#### EXERCISE AIM
Looking at the data below, state how many lines contain "tareeqa". No other words are wanted.

#### Saved entries
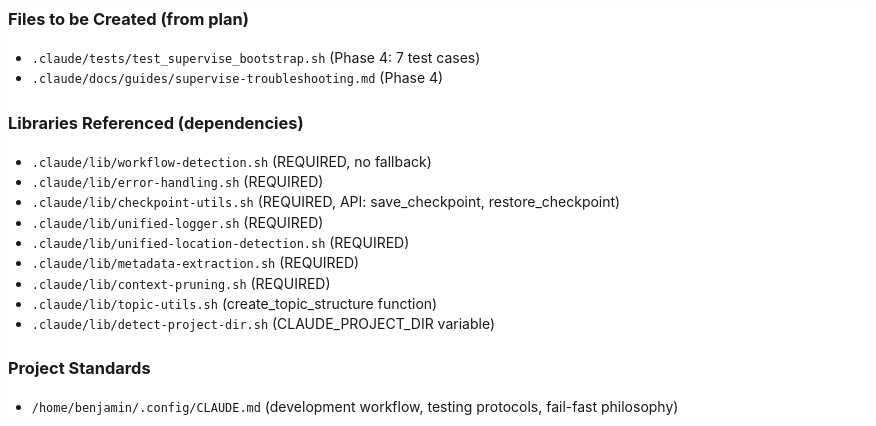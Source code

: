 ### Files to be Created (from plan)
- `.claude/tests/test_supervise_bootstrap.sh` (Phase 4: 7 test cases)
- `.claude/docs/guides/supervise-troubleshooting.md` (Phase 4)

### Libraries Referenced (dependencies)
- `.claude/lib/workflow-detection.sh` (REQUIRED, no fallback)
- `.claude/lib/error-handling.sh` (REQUIRED)
- `.claude/lib/checkpoint-utils.sh` (REQUIRED, API: save_checkpoint, restore_checkpoint)
- `.claude/lib/unified-logger.sh` (REQUIRED)
- `.claude/lib/unified-location-detection.sh` (REQUIRED)
- `.claude/lib/metadata-extraction.sh` (REQUIRED)
- `.claude/lib/context-pruning.sh` (REQUIRED)
- `.claude/lib/topic-utils.sh` (create_topic_structure function)
- `.claude/lib/detect-project-dir.sh` (CLAUDE_PROJECT_DIR variable)

### Project Standards
- `/home/benjamin/.config/CLAUDE.md` (development workflow, testing protocols, fail-fast philosophy)

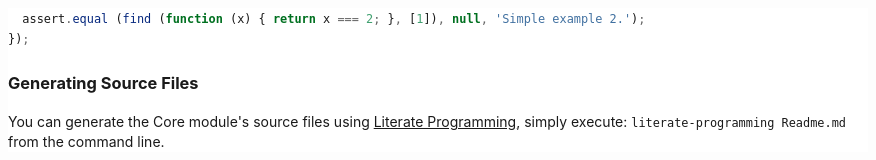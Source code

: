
 ```javascript
  assert.equal (find (function (x) { return x === 2; }, [1]), null, 'Simple example 2.');
});
```

### Generating Source Files

You can generate the Core module's source files using [Literate Programming](https://github.com/jostylr/literate-programming), simply execute:
`literate-programming Readme.md`
from the command line.


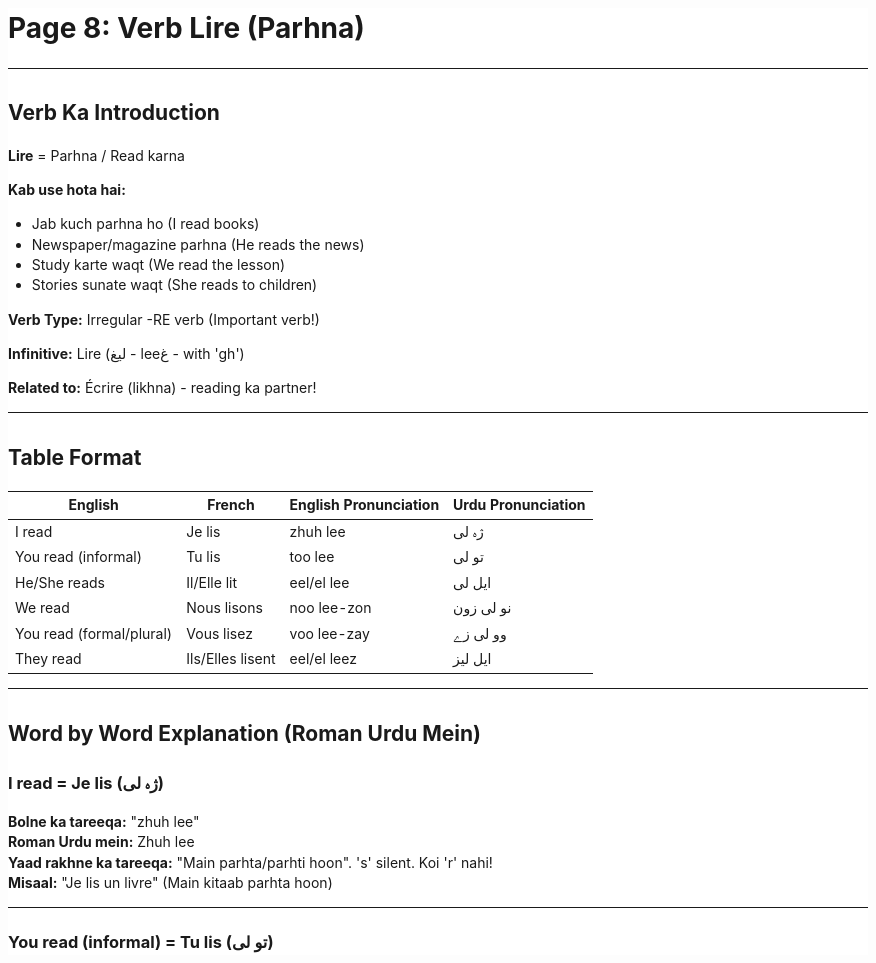 # Page 8: Verb Lire (Parhna)

---

## Verb Ka Introduction

**Lire** = Parhna / Read karna

**Kab use hota hai:**
- Jab kuch parhna ho (I read books)
- Newspaper/magazine parhna (He reads the news)
- Study karte waqt (We read the lesson)
- Stories sunate waqt (She reads to children)

**Verb Type:** Irregular -RE verb (Important verb!)

**Infinitive:** Lire (لیغ - leeغ - with 'gh')

**Related to:** Écrire (likhna) - reading ka partner!

---

## Table Format

| **English** | **French** | **English Pronunciation** | **Urdu Pronunciation** |
|-------------|-----------|---------------------------|--------------------------|
| I read | Je lis | zhuh lee | ژہ لی |
| You read (informal) | Tu lis | too lee | تو لی |
| He/She reads | Il/Elle lit | eel/el lee | ایل لی |
| We read | Nous lisons | noo lee-zon | نو لی زون |
| You read (formal/plural) | Vous lisez | voo lee-zay | وو لی زے |
| They read | Ils/Elles lisent | eel/el leez | ایل لیز |

---

## Word by Word Explanation (Roman Urdu Mein)

### I read = Je lis (ژہ لی)

**Bolne ka tareeqa:** "zhuh lee"  
**Roman Urdu mein:** Zhuh lee  
**Yaad rakhne ka tareeqa:** "Main parhta/parhti hoon". 's' silent. Koi 'r' nahi!  
**Misaal:** "Je lis un livre" (Main kitaab parhta hoon)

---

### You read (informal) = Tu lis (تو لی)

#### RESPONSE BOX
2